→ **Records for the task**:
• • • • •
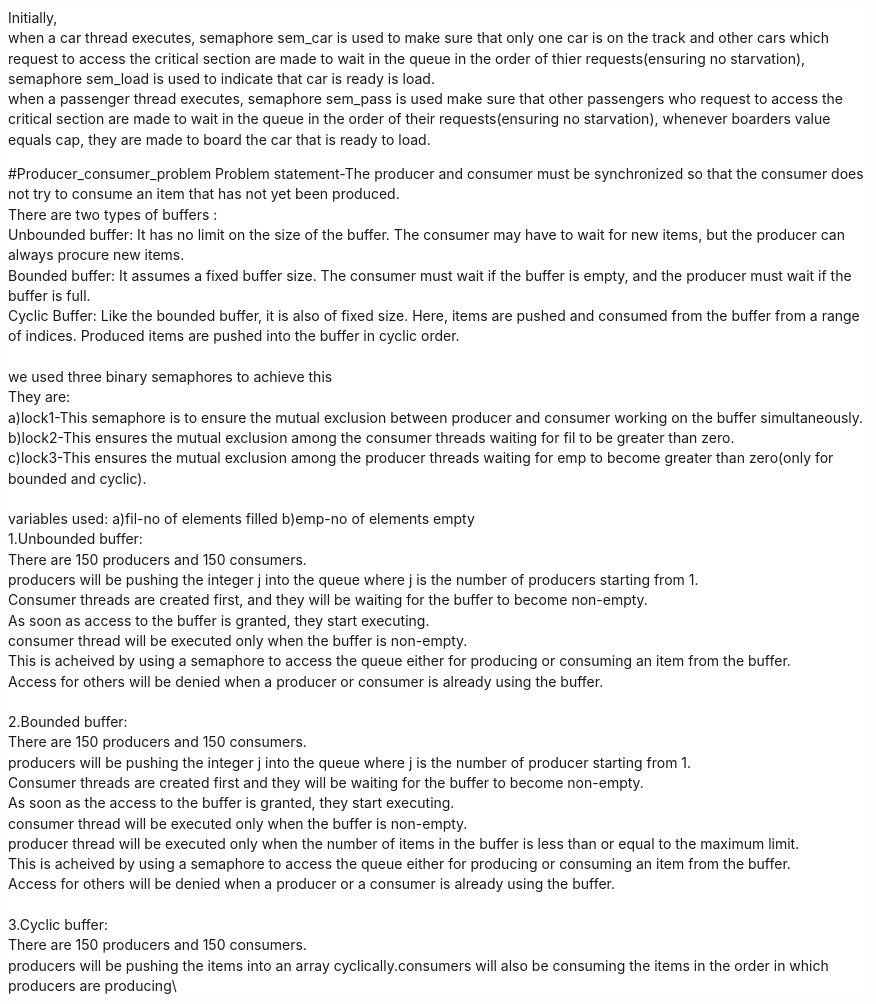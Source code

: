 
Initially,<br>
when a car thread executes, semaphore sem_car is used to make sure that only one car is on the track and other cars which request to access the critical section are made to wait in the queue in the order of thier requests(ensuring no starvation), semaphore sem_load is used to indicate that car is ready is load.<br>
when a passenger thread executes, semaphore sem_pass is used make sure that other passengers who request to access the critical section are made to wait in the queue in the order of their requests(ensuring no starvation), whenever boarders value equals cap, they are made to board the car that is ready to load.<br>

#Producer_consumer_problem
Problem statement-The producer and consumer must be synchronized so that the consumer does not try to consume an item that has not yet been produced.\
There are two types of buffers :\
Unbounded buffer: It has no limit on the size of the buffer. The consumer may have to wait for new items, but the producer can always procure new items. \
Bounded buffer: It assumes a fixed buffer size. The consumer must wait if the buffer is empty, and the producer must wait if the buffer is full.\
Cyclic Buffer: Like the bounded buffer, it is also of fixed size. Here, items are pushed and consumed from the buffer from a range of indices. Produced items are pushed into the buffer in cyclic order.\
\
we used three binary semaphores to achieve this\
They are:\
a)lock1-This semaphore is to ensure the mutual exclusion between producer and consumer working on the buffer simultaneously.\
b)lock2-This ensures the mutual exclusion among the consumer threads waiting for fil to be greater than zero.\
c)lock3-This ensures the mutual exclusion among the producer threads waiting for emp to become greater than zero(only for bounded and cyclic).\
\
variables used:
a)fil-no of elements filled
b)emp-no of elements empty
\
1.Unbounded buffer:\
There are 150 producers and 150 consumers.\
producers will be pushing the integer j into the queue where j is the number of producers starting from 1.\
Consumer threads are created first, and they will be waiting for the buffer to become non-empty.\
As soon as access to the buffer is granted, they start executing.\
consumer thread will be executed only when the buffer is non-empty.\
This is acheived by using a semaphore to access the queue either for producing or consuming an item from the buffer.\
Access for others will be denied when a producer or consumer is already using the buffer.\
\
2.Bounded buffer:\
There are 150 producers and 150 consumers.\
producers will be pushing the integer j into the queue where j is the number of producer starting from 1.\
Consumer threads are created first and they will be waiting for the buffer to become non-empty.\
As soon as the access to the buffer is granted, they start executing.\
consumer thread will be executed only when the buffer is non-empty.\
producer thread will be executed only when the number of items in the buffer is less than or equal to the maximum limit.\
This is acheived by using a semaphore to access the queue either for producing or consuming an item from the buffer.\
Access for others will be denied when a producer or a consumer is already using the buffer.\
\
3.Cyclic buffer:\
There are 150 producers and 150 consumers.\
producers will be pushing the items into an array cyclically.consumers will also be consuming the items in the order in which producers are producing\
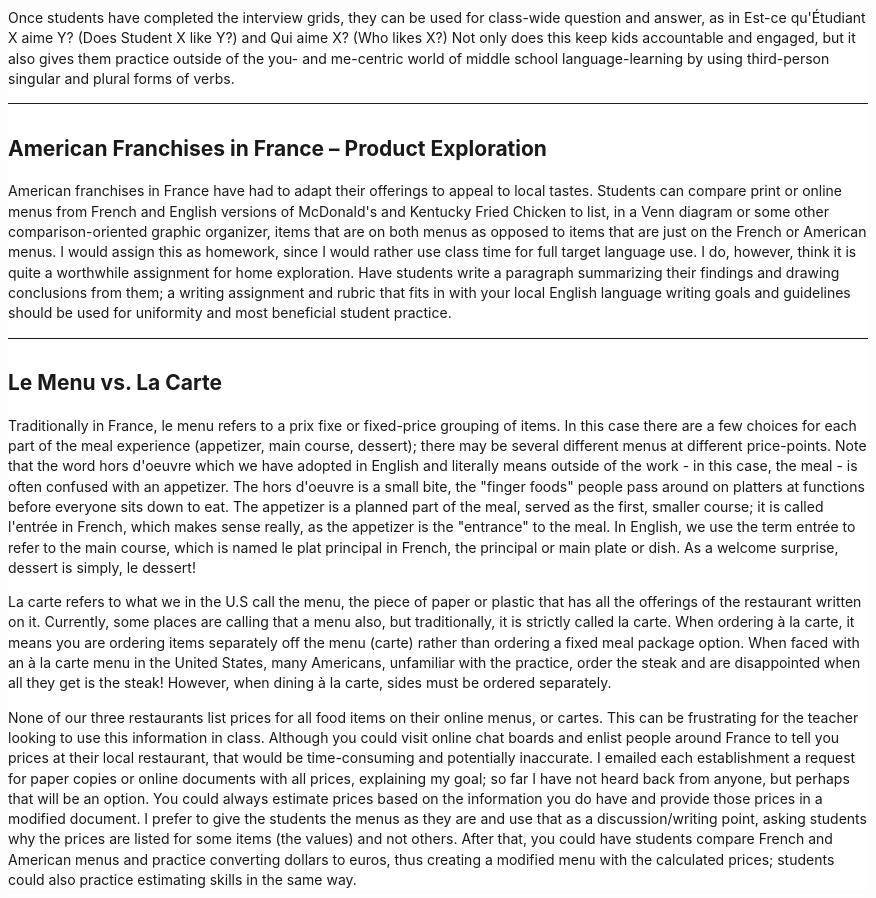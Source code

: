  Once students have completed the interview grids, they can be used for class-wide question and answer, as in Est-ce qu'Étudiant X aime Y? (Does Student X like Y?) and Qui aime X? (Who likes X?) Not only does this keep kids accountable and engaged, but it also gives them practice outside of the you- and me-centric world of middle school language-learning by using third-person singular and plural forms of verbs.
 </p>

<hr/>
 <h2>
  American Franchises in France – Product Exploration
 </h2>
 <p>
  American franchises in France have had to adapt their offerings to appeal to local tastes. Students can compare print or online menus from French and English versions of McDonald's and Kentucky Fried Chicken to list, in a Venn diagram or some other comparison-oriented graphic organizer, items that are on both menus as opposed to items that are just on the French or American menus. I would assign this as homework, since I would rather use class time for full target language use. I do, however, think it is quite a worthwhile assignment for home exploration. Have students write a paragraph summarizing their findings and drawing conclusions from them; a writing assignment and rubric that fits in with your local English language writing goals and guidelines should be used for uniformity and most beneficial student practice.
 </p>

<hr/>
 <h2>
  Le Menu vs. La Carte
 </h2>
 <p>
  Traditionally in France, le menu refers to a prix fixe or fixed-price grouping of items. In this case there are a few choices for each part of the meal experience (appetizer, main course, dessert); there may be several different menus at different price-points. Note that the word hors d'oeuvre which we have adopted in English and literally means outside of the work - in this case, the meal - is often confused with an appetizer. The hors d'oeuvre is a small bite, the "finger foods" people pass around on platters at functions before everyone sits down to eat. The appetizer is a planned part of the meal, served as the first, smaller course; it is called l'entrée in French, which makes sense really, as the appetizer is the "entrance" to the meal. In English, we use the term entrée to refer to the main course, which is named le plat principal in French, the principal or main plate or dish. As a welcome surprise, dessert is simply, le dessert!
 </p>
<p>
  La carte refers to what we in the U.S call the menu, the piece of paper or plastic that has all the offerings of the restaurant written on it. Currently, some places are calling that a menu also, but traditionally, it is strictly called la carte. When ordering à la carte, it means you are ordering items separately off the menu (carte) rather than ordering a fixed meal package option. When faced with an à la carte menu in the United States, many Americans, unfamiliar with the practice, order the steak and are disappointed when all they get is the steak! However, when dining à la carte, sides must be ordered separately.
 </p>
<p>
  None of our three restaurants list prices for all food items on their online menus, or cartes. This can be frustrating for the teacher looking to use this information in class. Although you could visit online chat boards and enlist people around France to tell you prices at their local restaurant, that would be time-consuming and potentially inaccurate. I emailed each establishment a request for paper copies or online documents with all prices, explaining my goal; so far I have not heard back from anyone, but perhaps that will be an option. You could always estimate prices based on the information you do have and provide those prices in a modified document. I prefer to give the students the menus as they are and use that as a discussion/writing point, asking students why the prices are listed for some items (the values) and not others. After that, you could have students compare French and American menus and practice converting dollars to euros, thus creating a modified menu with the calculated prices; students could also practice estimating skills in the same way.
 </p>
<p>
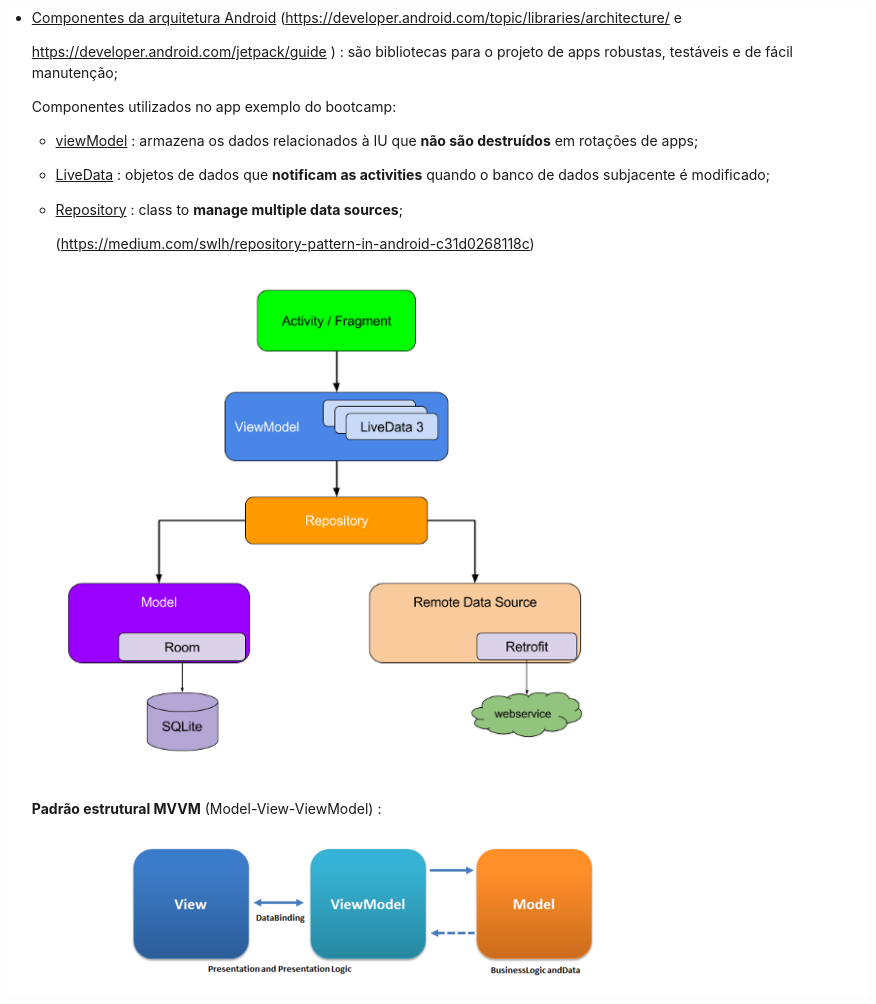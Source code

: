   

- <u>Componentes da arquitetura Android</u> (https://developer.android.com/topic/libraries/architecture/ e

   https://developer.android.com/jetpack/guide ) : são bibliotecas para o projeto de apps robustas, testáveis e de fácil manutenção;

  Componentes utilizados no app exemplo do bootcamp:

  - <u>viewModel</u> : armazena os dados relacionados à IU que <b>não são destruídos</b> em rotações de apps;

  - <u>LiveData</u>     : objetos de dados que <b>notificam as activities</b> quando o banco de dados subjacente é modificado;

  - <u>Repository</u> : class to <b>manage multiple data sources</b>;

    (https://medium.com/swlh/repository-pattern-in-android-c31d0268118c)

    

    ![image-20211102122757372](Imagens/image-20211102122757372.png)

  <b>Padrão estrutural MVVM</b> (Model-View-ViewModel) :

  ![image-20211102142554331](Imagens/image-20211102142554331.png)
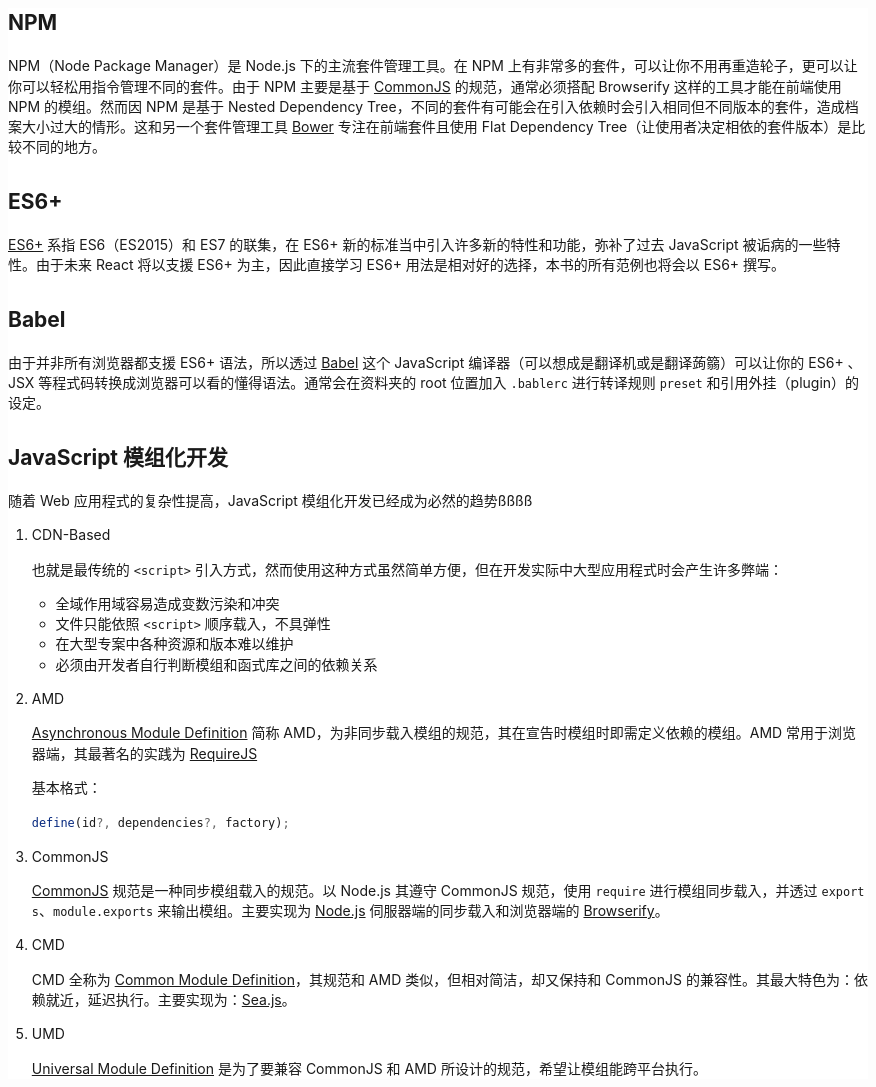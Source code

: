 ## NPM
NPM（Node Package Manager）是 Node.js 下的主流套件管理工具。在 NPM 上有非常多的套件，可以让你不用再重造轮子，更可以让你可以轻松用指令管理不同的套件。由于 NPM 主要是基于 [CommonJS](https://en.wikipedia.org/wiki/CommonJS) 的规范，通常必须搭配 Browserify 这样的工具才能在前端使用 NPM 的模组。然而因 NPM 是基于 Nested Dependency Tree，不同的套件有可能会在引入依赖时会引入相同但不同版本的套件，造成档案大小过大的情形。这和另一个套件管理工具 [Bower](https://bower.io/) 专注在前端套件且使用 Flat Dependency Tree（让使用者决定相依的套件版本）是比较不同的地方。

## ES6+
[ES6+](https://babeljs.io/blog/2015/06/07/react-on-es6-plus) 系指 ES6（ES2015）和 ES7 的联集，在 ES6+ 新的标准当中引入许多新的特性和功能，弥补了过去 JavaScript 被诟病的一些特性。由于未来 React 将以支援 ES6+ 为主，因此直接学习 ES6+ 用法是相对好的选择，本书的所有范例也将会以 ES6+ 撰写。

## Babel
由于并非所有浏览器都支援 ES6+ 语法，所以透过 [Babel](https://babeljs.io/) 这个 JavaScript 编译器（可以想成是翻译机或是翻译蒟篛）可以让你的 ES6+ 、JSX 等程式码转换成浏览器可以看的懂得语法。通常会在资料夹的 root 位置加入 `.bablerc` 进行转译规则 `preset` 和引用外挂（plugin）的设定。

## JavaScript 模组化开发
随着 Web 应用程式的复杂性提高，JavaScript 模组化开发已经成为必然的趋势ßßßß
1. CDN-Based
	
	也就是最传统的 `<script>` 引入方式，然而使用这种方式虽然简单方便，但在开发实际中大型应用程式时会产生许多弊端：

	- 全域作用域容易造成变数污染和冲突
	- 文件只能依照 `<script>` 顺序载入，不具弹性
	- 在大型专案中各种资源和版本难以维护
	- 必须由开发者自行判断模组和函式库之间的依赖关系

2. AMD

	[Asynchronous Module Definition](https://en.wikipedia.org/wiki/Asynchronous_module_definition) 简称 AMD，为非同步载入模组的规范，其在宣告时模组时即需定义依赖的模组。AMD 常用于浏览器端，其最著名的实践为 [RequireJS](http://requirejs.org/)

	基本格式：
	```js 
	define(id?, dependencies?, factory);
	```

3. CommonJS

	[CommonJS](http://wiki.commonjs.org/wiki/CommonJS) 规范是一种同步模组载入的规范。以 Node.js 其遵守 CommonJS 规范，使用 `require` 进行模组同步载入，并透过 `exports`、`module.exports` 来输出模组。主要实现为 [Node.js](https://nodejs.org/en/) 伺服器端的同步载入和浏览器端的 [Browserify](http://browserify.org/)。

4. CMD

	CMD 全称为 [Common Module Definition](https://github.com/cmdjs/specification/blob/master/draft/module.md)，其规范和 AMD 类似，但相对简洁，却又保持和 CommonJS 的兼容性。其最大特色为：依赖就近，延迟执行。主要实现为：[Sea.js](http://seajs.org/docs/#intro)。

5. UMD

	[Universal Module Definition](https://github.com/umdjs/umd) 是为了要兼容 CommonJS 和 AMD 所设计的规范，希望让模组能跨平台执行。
• • • • •
→ **What the task asks**: The answer should be a single number: how many lines of the entries hold "github".

→ **Reply to the exercise**: 2